Sólo observándolo en ese marco de referencia, se puede entender, o cuando menos intentar comprender acciones como sus rituales de respeto por “la madre tierra” y por los pueblos originarios –con los que ha convivido por décadas–, y que esté empeñado en iniciativas tales como que las carreteras del sur se construyan a mano, sin maquinaria industrial, y que las escuelas las levanten los maestros y los padres de familia. Soslayar totalmente procedimientos, regulaciones, reglas de operación y controles que las obras significan, no es algo ajeno al presidente. El mundo de López Obrador es otro, que todos tengan trabajo, que se haga agricultura de autoconsumo y un ingreso fijo, sin importar que sea bajo. Es la búsqueda de una sociedad menos desigual, aunque el piso de la igualdad sea un retroceso en el desarrollo.

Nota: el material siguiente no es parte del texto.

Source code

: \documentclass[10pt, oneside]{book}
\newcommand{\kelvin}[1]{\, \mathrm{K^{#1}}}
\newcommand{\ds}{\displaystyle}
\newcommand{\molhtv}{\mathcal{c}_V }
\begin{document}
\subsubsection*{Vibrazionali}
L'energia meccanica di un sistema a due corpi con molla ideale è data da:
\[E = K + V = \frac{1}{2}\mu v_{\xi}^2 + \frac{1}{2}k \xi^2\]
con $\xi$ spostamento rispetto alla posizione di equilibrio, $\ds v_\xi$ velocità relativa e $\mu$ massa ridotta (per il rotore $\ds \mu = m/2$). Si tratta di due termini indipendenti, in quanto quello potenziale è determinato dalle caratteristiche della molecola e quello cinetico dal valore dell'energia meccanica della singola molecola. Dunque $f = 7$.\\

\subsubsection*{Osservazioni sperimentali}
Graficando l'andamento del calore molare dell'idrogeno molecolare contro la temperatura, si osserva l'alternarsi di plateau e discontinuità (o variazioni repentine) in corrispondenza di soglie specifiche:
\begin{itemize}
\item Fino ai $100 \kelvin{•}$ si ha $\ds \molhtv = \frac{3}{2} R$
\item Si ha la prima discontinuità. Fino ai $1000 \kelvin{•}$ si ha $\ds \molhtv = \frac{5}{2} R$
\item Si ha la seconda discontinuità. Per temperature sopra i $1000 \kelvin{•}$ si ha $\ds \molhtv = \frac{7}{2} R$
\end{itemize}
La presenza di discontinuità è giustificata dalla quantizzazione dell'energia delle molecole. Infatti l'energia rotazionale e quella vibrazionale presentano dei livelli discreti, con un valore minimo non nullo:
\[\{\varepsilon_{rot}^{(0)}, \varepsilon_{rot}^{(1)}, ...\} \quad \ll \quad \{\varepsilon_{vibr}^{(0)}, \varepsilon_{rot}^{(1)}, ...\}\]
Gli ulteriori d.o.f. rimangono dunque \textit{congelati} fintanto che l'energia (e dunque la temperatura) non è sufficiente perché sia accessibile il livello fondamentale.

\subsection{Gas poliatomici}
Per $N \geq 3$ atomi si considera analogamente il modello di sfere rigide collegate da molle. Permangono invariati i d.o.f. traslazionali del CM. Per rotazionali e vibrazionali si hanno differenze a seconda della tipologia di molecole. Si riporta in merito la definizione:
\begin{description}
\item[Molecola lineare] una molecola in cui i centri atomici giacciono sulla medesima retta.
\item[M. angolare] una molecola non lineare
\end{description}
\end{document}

Por primera vez en la historia, más del 51% de los trabajadores mexicanos gana entre uno y dos salarios mínimos, lo que significa entre nueve y 18 dólares por día, que es lo que cobra por hora un trabajador en Estados Unidos –una economía con la cual el presidente gusta comparar la mexicana–, reveló Tomás de la Rosa en una serie de publicados en Eje Central. En 2005, el 27.7% de la población ocupada ganaba más de tres salarios mínimos, y actualmente la cifra se cayó a 11.6%, mientras que en ese mismo periodo, el número de personas ocupadas que ganan entre uno y dos salarios mínimos se elevó de 38.6% a 51.3%. Estos datos perfilan un país rumbo a la precariedad, que es lo que el presidente López Obrador parece entender como sociedad igualitaria. Por eso piensa que es mejor tener un país agrícola que una economía de servicios.
Desde el universo de Macuspana, López Obrador también observó las oleadas democráticas en el mundo –incluido México–, pero no es algo que esté debajo de su piel. Se dice democrático pero este sistema político de contrapesos y rendición de cuentas es algo con lo que no se siente cómodo –que tampoco es algo novedoso– y trata de colocarle muros. Su modelo no es democrático, sino utilizar los recursos de la democracia para imponer el suyo, la cuarta transformación, que es eminentemente político, con un andamiaje que se está construyendo para garantizar, electoralmente, la hegemonía transexenal de Morena. De esto hablaremos en una próxima columna.